- YOUR OBJECTIVE -
In the data that follows, find the line with "##### 더 미련 한 것은"; transcribe it, every later line up to the one with "##### 회개라는 단어는", and that line as well, exactly and with no others.

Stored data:
━━━━
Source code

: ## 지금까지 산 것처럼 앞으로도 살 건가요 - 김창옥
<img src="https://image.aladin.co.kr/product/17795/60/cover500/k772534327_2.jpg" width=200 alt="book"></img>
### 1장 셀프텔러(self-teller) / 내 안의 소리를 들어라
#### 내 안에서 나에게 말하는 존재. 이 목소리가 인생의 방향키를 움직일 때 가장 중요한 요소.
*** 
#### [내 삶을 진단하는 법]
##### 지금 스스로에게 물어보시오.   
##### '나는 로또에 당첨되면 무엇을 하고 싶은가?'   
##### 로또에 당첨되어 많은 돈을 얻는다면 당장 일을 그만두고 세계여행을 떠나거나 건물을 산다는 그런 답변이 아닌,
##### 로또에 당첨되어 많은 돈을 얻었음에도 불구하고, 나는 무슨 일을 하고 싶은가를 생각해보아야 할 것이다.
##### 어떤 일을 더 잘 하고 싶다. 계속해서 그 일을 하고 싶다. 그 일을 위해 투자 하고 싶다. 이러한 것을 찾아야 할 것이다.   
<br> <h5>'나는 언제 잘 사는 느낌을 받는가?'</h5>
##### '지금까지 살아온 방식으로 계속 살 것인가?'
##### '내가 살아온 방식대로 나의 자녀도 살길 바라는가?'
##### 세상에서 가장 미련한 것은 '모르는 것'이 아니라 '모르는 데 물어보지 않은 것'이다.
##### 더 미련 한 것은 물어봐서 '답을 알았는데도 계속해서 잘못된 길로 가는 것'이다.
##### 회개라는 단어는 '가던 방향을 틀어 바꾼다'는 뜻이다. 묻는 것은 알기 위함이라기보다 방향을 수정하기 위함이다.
━━━━
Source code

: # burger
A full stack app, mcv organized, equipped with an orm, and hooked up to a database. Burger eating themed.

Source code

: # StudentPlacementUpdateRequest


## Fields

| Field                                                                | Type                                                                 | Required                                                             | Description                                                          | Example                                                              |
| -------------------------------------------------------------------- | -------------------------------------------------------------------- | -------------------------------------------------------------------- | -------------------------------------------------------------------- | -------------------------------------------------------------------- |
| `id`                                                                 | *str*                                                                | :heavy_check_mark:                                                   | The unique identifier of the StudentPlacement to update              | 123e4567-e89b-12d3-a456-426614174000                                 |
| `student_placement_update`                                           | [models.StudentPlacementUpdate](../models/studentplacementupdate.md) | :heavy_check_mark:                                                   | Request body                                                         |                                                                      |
━━━━
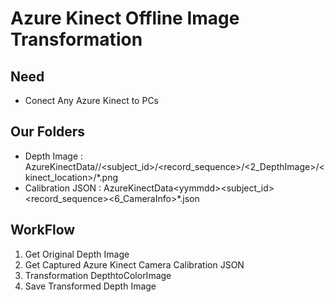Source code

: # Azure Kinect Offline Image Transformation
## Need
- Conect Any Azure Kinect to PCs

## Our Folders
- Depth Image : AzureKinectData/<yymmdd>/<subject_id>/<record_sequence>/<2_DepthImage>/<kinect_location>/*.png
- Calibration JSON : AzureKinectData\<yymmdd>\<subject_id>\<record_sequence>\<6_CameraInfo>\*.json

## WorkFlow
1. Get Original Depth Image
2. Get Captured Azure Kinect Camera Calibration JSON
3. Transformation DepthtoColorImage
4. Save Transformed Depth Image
━━━━
- WRITTEN RESPONSE -
##### 더 미련 한 것은 물어봐서 '답을 알았는데도 계속해서 잘못된 길로 가는 것'이다.
##### 회개라는 단어는 '가던 방향을 틀어 바꾼다'는 뜻이다. 묻는 것은 알기 위함이라기보다 방향을 수정하기 위함이다.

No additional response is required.